The most compelling experimental arguments for this hypothesis come from the study of the effects of social conformity on drinking in adolescence. Teunissen et al. (2014); Teunissen et al. (2016), for example, examined the extent to which peer norms for drinking could influence the prototype of an alcohol consumer that adolescents form and in turn change their willingness to drink. They were able to show that social interventions aimed at conveying an anti-alcohol norm led adolescents to feel more negatively about heavy drinkers than when they were exposed to a pro-alcohol norm. In a second study, Teunissen et al. (2012) sought to understand more specifically how adolescents adapted their drinking disposition when exposed to a pro- or anti-alcohol norm conveyed by peers during a social network conversation. After a conversation phase in which adolescents were confronted with an anti- or pro-alcohol norm conveyed by fictitious peers, hypothetical scenarios were proposed to them in order to assess their propensity to drink. The data obtained show that adolescents modified their willingness to drink alcohol according to the norm conveyed by the fictional peers. While a pro-alcohol norm triggered a greater willingness to drink, an anti-alcohol norm produced exactly the opposite result. These results therefore suggest that the desire to conform to a social norm may lead adolescents to up- or down-regulate their risk-taking.

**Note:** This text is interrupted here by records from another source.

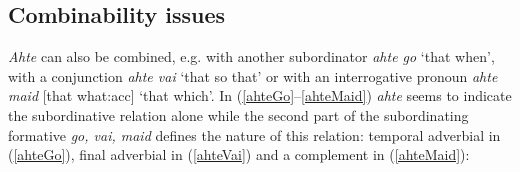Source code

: \documentclass[a4,12pt]{scrartcl}
\begin{document}
\subsection{Combinability issues}
%
%
{\it Ahte} can also be combined, e.g. with another subordinator {\it ahte go} ‘that when’, with a conjunction {\it ahte vai} ‘that so that’ or with an interrogative pronoun {\it ahte maid} [that what:{\sc acc}] ‘that which'. In (\ref{ahteGo}–\ref{ahteMaid}) {\it ahte} seems to indicate the subordinative relation alone while the second part of the subordinating formative {\it go, vai, maid} defines the nature of this relation: temporal adverbial in (\ref{ahteGo}), final adverbial in (\ref{ahteVai}) and a complement in (\ref{ahteMaid}):%
\end{document}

Although this body of research improves our understanding of the effects of social context on children’s and adolescents’ cognitive performance, it should be emphasized that the social environment is not merely a source of distraction or a reference standard to which individuals seek to conform. Indeed, while children and adolescents appear to be influenced by the mere presence of others, this presence can also be a source of learning and a driving force for child and adolescent development.

6.2. Social learning

How can we consider the role of the social context in the development of cognitive control without referring to the richness of Lev Vygotsky’s theory (1985)? This theory is indeed an indispensable resource for understanding the place of the social context in the construction of the child’s intelligence. Let us specify from the outset that the purpose of this section is not to propose a complete description of the theory, but rather to emphasize the fundamental concepts that are now being used to reinforce cognitive control in schools (Diamond and Lee 2011).

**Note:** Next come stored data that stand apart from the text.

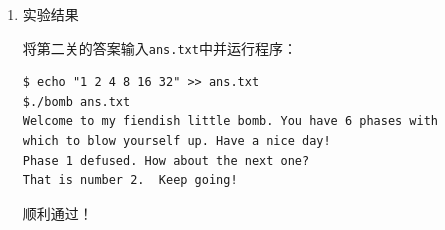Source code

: \documentclass{paper}
\begin{document}
\begin{enumerate}
\begin{enumerate}
\begin{lstlisting}[language=C]
Breakpoint 1, 0x08048b76 in phase_2 ()
(gdb) x /6uw 0x4+$esp // 通过观察0x4+$esp中的内容
0xffffc954:     1       1       4       5
0xffffc964:     1       4
\end{lstlisting}

通过观察\verb|0x4+$esp|中的内容可以发现，我们输入的数字存放在以\verb|0x4+$esp|为首地址的连续内存中。

\item 找出所需要输入的数字具体的值 

接着分析代码段，找出第一个数字的值：

\begin{lstlisting}
8048b76:	83 7c 24 04 01       	cmpl   $0x1,0x4(%esp) // 第一个数字
8048b7b:	74 05                	je     8048b82 <phase_2+0x2e>
8048b7d:	e8 9f 05 00 00       	call   8049121 <explode_bomb>
8048b82:	8d 5c 24 04          	lea    0x4(%esp),%ebx
\end{lstlisting}

上述代码段的逻辑十分简单，即：若第一个数字等于\verb|0x1|则跳过\verb|explode_bomb|函数。因此，我们需要输入的第一个数字是\verb|1|。

分析接下来的循环结构代码，得出剩下数字的值：

\begin{lstlisting}
8048b82:	8d 5c 24 04        lea    0x4(%esp),%ebx // 首地址
8048b86:	8d 74 24 18        lea    0x18(%esp),%esi // 尾地址
8048b8a:	8b 03              mov    (%ebx),%eax // loop start
8048b8c:	01 c0              add    %eax,%eax
8048b8e:	39 43 04           cmp    %eax,0x4(%ebx)
8048b91:	74 05              je     8048b98 <phase_2+0x44>
8048b93:	e8 89 05 00 00     call   8049121 <explode_bomb>
8048b98:	83 c3 04           add    $0x4,%ebx
8048b9b:	39 f3              cmp    %esi,%ebx
8048b9d:	75 eb              jne    8048b8a <phase_2+0x36> // loop end
\end{lstlisting}

由\verb|0x18 = 24 = 6*sizeof(int)|可知，\verb|0x18+%esp|是第六个数字的地址。分析上述代码：进入循环前程序先将数组的首地址存放在\verb|%ebx|中，将数组的尾地址存放在\verb|%esi|中。进入循环后，程序将当前数字存放在\verb|%eax|中，并将\verb|2*%eax|与下一个数字（\verb|0x4(%ebx)|）进行比较，若两者相等，则跳过\verb|explode_bomb|。因此剩下的数字的值分别是前一个数字的两倍。

综合上述分析可知，由于第一个数字是\verb|1|，因此接下来的每一个数字分别是\verb|2、4、8、16、32|。

\end{enumerate}

\item 实验结果

将第二关的答案输入\verb|ans.txt|中并运行程序：

\begin{lstlisting}
$ echo "1 2 4 8 16 32" >> ans.txt
$./bomb ans.txt
Welcome to my fiendish little bomb. You have 6 phases with
which to blow yourself up. Have a nice day!
Phase 1 defused. How about the next one?
That is number 2.  Keep going!
\end{lstlisting}

顺利通过！

\end{enumerate}
\end{document}
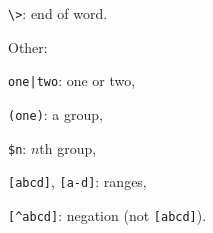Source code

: \begin{itemx}
\begin{itemx}
\item \texttt{\textbackslash{}>}: end of word.
\end{itemx}
\item Other:
\begin{itemx}
\item \texttt{one|two}: one or two,
\item \texttt{(one)}: a group,
\item \texttt{\$n}: $n$th group,
\item \texttt{[abcd]}, \texttt{[a-d]}: ranges,
\item \texttt{[\textasciicircum{}abcd]}: negation (not \texttt{[abcd]}).
\end{itemx}
\end{itemx}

6.2.1. Development of higher psychological functions

For Vygotsky (1985), social interaction is the driving force behind the development of higher psychological functions. The latter corresponds to a cognitive architecture ranging from focused attention and voluntary memory to logical reasoning. According to him, these higher psychological functions are based on the use of a set of cognitive and cultural tools that must be appropriated during ontogenesis. Among these tools, language has a privileged place in Vygotsky’s approach, since it is not only a cultural tool – insofar as it is created and shared by the members of a specific culture – but also a cognitive tool, in the sense that it will allow reasoning and the regulation of thought. Therefore, language will not only serve as a medium to transmit content, but also to facilitate abstract reasoning, imagination and creativity. Language is as critical in the appropriation of new cognitive and cultural tools as it is in the context of social interaction per se.

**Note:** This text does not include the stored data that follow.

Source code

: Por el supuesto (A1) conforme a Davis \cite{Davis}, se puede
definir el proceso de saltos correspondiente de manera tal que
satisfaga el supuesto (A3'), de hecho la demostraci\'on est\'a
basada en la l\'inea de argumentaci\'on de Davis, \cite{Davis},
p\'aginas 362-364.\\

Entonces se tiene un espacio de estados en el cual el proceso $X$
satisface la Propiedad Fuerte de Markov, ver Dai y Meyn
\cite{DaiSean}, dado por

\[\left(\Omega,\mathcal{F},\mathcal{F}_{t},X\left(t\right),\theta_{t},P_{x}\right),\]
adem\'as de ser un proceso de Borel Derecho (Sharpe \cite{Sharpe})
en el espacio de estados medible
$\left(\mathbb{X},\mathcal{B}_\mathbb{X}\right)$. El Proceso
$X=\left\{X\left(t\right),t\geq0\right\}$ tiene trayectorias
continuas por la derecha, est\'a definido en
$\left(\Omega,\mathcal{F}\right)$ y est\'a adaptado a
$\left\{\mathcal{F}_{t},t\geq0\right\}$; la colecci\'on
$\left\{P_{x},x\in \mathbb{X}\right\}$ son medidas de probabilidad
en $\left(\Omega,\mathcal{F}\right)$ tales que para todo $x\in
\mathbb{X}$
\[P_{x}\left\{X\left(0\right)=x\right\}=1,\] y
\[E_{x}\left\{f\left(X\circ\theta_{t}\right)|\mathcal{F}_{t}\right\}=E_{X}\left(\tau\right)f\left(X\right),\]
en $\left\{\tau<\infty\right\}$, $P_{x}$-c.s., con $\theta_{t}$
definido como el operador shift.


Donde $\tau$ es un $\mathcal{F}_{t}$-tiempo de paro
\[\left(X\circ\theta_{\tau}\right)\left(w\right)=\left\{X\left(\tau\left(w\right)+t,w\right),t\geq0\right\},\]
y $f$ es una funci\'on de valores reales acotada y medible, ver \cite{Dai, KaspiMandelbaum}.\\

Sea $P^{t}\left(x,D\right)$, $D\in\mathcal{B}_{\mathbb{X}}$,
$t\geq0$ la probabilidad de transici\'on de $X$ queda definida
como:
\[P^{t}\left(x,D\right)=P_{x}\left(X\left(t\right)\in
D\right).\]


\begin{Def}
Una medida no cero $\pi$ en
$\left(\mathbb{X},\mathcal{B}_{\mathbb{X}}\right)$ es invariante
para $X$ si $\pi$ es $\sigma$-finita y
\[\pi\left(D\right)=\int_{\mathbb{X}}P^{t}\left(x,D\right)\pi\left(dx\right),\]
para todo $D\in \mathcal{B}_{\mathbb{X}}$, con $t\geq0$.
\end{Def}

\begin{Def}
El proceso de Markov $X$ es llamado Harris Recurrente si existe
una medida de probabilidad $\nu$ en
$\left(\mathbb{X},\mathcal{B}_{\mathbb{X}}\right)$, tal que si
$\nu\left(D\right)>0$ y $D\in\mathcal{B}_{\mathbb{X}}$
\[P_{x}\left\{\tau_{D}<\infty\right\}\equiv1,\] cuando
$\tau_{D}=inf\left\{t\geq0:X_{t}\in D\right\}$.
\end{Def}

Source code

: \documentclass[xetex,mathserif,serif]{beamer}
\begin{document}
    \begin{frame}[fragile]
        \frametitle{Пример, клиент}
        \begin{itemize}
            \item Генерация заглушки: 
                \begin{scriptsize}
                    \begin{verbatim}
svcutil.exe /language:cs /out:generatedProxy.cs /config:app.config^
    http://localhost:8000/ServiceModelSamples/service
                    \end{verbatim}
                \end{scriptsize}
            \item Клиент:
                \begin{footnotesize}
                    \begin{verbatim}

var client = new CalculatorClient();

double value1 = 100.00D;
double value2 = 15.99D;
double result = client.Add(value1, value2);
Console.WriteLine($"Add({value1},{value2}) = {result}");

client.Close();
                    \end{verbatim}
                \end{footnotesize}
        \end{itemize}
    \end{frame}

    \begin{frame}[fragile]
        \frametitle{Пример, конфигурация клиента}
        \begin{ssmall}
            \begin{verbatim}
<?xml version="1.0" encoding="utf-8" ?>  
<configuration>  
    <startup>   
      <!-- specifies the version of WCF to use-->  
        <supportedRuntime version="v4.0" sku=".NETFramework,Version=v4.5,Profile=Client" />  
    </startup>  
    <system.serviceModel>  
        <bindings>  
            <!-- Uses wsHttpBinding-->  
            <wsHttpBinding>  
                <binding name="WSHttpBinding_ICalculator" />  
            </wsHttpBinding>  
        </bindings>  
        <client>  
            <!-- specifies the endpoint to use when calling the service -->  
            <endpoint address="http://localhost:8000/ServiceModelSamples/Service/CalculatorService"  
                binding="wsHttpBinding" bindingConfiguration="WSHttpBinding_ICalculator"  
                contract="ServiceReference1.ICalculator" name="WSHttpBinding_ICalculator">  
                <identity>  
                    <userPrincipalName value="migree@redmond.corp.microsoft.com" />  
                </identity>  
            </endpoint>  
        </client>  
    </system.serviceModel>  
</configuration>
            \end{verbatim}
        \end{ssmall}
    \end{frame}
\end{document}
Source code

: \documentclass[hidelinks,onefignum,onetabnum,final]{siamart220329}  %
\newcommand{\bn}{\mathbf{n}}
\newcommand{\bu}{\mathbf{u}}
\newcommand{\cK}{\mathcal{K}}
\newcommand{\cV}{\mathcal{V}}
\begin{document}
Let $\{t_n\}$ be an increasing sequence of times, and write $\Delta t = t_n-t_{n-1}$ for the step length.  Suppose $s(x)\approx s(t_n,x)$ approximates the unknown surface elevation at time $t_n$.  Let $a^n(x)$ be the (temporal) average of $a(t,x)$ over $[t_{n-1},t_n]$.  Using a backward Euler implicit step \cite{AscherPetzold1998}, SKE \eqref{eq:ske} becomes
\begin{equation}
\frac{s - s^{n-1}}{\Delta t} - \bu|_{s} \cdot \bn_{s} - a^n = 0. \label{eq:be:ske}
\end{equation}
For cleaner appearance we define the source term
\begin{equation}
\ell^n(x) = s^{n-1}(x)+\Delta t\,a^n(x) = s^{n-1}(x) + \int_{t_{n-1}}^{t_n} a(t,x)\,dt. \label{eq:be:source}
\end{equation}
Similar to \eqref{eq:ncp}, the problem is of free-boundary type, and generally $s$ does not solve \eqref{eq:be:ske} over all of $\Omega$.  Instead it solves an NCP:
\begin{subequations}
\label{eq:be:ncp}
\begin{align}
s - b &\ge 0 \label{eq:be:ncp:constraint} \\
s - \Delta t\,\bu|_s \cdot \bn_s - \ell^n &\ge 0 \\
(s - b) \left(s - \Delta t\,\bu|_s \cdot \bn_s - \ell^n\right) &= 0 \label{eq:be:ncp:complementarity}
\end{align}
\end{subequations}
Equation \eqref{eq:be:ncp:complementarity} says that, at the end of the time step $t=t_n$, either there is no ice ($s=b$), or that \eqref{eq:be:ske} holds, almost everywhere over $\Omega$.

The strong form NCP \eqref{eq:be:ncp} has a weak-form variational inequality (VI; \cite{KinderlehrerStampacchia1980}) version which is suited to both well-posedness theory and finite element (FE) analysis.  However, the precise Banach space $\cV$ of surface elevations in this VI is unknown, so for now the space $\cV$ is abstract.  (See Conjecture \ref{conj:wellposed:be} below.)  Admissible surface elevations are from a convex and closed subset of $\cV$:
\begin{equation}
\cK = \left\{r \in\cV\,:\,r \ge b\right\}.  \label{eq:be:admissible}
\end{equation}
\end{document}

Higher mental functions cannot be formed without the constructive contribution of social interactions, which make the transmission of cognitive tools possible. It is therefore essentially in the context of asymmetrical interactions (with a more competent peer or an adult) that children will learn to use these cognitive and cultural tools. The instructions of the adult (or of a more competent peer) will gradually be internalized and the regulation of the initially interpersonal thought will then become a form of self-regulation. This internalization process is one of the keys to the general law of development proposed by Vygotsky (1985), according to which:

Any function in the cultural development of the child appears twice or on two planes: first it appears on the social plane, between people, as an inter-psychological category, and then on the psychological plane in the child as an intra-psychological category.

In other words, the adult (or the more competent peer) is the medium allowing the child to progressively internalize the cognitive tools of their culture, and consequently the development of higher mental functions. It is therefore within the framework of these social interactions that the adult will encourage the development of the child’s self-regulation of thought. Even if Vygotsky does not make explicit reference to executive functions or cognitive control as they were later theorized by authors such as Houdé (2020), there is a striking proximity between these theoretical concepts and the process of self-regulation of thought developed in the Vygotskian approach.

6.2.2. Regulation of thought and egocentric language

If for Piaget egocentric language has no particular function and was only the manifestation of the egocentric character of the child’s thinking, for him egocentric speech is a specific and autonomous form of language. According to Vygotsky, egocentric language does have a function, that of regulating the child’s thinking when confronted with a difficulty. Indeed, egocentric language allows for supporting the child’s thinking and takes the form of inner language in the adult. Moreover, even in adults, when confronted with a thorny issue, it is not uncommon to see a verbalization of thought emerge out loud. Adults, like children under the age of 8 years, use language to express their thoughts and to accompany the activity in order to develop a plan to solve a problem. While in the adult this language corresponds, most of the time, to a structured inner language, in the child it will take the form of egocentric language, which is more unstructured, and which will gradually become structured and internalized. In order to study egocentric language, Vygotsky (1985) proposed activities to children in which difficulties were introduced with the aim of disturbing the progress of the activity being carried out. Thus, he noted that when the child was confronted with a difficulty, egocentric language not only increased considerably but also served to structure the child’s actions to overcome the difficulty.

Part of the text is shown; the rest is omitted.